Sometimes I can't decide if this blog is the greatest idea I (well, Kyle really) ever had, or if maybe it's just a curse in disguise. I love being able to have a place to write my thoughts, and ideas and ambitions where I can get feedback as well as a place to put up some of my pictures. I write because I enjoy it, but I'd rather have a more constructive place such as this blog to store it, rather then in some lame notebook in my dresser.
Other times, I think it's just a place for my ego to get inflated and for me to broadcast stupid opinions that no one really cares about anyways. It's also a pretty big space to open up my deeper thoughts too; gives others a lot of opportunities to find out how I tick and find ways to shut me down.
Maybe I'm just being full of myself. Well, I kind of am, to assume that people read this out of their own free will, not some obligation as my friend. I could be full of myself in the fact that I always write these in the the first person 'listen to my fantastic use of verbs' way.

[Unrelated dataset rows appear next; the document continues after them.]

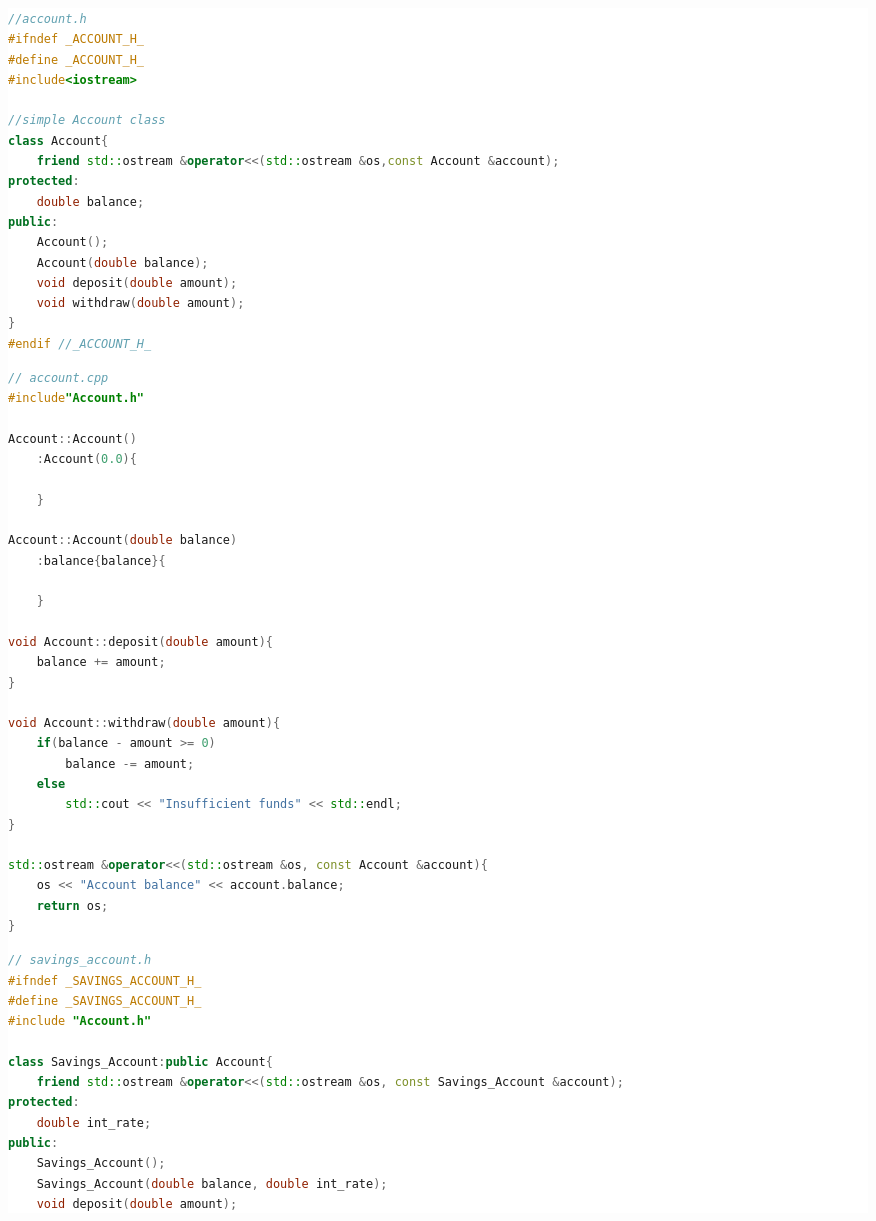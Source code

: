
 ```c++
//account.h
#ifndef _ACCOUNT_H_
#define _ACCOUNT_H_
#include<iostream>

//simple Account class
class Account{
    friend std::ostream &operator<<(std::ostream &os,const Account &account);
protected:
    double balance;
public:
    Account();
    Account(double balance);
    void deposit(double amount);
    void withdraw(double amount);
}
#endif //_ACCOUNT_H_
```

```c++
// account.cpp
#include"Account.h"

Account::Account()
    :Account(0.0){
        
    }

Account::Account(double balance)
    :balance{balance}{
        
    }

void Account::deposit(double amount){
    balance += amount;
}

void Account::withdraw(double amount){
    if(balance - amount >= 0)
        balance -= amount;
    else
        std::cout << "Insufficient funds" << std::endl;
}

std::ostream &operator<<(std::ostream &os, const Account &account){
    os << "Account balance" << account.balance;
    return os;
}
```

```c++
// savings_account.h
#ifndef _SAVINGS_ACCOUNT_H_
#define _SAVINGS_ACCOUNT_H_
#include "Account.h"

class Savings_Account:public Account{
    friend std::ostream &operator<<(std::ostream &os, const Savings_Account &account);
protected:
    double int_rate;
public:
    Savings_Account();
    Savings_Account(double balance, double int_rate);
    void deposit(double amount);
```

Curse..or blessing. Angel or devil. I can't decide.
It seems to be a reoccurring theme in my life lately, this unnecessary unknowing of what things are. How hard is it to have an idea and stick to it? To know in what you believe or at least be willing to try the other sides ideas on for size if its not your usual wear. It's the close mindedness of it all, I guess, that really gets to me. Its the age old Democrats vs Republicans, Superhero vs Villains. One side is always right, the other wrong. Can't there be some in between ground, where what you think is right and the other person thinks is right come together and make a baby of actual right-ness?
As my mom likes to remind when I'm in a spat, there are three sides to every story. You story, their story and the truth.
I guess I just need to figure out what side this blog falls on. And life itself for that matter.